Despite the impact tea partyers have had in political races, leaders are still fighting the notion that their movement is amorphous and therefore less than legitimate.

In early April, a coalition of 23 tea party organizations formed a National Tea Party Federation aimed at coordinating messaging and addressing image problems in the media. The fact that one major tea party group, Tea Party Patriots, declined to join may just further the idea that the movement lacks organizational definition.

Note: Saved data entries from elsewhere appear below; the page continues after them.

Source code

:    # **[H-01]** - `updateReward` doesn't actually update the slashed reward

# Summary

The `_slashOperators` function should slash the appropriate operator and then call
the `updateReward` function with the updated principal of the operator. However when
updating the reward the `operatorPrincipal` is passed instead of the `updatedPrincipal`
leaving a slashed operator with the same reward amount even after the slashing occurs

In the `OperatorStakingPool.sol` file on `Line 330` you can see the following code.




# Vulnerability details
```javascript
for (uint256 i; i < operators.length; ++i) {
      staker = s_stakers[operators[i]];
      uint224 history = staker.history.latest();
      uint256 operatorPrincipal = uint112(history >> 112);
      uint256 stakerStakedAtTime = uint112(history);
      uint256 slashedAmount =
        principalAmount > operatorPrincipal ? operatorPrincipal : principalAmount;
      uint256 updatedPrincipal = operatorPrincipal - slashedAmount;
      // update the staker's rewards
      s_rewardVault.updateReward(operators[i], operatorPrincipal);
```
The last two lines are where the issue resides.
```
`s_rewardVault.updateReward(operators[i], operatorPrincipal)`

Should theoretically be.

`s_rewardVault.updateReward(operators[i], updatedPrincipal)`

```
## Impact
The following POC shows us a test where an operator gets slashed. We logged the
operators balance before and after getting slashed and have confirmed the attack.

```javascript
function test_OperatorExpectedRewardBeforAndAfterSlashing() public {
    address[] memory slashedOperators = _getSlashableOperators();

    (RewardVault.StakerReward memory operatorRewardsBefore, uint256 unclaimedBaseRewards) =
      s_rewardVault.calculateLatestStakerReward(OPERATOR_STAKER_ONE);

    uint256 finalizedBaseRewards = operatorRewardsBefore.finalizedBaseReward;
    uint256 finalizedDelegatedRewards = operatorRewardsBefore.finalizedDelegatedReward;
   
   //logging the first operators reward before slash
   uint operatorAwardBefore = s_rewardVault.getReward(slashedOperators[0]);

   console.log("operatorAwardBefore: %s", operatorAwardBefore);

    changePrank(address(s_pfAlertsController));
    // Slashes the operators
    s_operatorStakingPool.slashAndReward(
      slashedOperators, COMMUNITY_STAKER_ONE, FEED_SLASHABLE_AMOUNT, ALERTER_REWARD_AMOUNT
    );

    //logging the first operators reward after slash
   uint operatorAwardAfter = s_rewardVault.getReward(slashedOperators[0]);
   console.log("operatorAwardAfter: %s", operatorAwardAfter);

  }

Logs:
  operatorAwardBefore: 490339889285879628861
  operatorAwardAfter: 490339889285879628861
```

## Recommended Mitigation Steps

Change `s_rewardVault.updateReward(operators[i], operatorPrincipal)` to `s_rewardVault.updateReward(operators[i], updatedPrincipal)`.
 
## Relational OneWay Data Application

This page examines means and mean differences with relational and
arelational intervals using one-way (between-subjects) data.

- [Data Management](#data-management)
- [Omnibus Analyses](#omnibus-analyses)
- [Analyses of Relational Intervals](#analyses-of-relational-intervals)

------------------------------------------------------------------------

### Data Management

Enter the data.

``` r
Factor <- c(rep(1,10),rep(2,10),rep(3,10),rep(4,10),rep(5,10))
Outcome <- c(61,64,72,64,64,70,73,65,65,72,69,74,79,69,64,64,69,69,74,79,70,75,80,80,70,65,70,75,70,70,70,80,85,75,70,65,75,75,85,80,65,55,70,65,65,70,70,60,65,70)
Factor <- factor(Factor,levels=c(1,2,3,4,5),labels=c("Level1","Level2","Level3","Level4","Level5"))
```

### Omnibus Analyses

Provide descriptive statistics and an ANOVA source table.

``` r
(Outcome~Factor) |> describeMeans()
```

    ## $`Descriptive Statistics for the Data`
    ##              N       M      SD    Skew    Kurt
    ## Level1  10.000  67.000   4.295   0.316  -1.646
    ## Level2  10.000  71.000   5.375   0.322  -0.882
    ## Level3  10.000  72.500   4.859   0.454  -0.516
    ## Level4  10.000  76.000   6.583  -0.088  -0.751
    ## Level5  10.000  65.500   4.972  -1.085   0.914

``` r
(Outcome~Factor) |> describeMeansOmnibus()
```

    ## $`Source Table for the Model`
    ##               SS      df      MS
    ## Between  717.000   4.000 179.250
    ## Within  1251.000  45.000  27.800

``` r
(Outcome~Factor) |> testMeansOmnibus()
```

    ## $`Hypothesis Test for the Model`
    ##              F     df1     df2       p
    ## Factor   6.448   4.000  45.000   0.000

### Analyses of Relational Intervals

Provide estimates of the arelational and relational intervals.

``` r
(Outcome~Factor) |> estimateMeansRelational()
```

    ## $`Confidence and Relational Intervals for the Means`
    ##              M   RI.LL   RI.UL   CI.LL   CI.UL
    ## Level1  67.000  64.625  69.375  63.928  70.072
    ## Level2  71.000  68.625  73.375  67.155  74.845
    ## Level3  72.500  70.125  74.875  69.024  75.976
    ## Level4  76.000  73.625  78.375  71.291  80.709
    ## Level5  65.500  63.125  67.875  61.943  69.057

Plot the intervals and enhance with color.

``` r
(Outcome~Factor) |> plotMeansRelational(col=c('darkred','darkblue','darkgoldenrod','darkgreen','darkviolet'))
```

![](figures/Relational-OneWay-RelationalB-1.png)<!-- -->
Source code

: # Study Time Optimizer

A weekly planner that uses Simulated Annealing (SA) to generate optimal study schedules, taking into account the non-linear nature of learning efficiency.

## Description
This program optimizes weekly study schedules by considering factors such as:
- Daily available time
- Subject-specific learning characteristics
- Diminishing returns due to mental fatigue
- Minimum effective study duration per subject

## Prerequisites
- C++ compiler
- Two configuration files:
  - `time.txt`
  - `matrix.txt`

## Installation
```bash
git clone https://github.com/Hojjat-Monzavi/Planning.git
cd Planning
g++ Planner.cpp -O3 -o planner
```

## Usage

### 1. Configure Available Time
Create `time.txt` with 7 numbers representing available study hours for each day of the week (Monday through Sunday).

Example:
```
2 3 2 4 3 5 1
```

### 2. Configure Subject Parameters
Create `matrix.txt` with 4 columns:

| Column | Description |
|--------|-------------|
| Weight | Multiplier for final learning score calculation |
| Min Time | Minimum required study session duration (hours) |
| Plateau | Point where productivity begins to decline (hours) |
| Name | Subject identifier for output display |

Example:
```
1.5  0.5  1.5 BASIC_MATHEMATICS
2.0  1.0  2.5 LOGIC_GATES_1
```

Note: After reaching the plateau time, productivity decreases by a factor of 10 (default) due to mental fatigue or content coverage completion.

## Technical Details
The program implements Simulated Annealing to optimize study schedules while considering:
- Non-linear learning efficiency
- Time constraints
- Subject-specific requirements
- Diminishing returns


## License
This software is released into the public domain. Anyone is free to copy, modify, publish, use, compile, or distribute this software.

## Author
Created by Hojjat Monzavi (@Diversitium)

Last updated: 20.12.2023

But, say supporters, that's the whole point. The tea party is a bottom-up, grass-roots phenomenon that will remain energized only if members feel empowered and not controlled by a central authority, they say.

"I think the formation of the federation is more a symbolic gesture," says Mr. Kibbe of FreedomWorks, which joined the group. "Even though there are different groups, different tactics, and different memberships, we're all sort of in this together."

And new groups are still forming. Mike Glantz, a retired businessman in Clermont, Fla., a suburb of Orlando, had his first meeting in late March, expecting 30 or 40 people to show up. He got 180. For him, the driving issue is health-care reform – and specifically, cuts to Medicare Advantage. For the younger members, it's the federal debt and jobs.

"This was the first time I saw a group in public be so [upset] about what's going on in Washington," Mr. Glantz says.

Glantz also objects to the image of tea partyers on TV as "a bunch of stupid rednecks." In his group, he has retired professionals, small-business men, schoolteachers. "One guy is a licensed engineer," he says. "Sounds like a pretty bright guy to me."

Some tea partyers don't need any leader at all to be active. Laurie Whitehead of Alexandria, Va., says in an e-mail that her leader is "PRINCIPLE!" "I stand with anyone who stands for our Constitution (original intent), our freedom (including free markets), and says NO to reckless government spending and socialism!"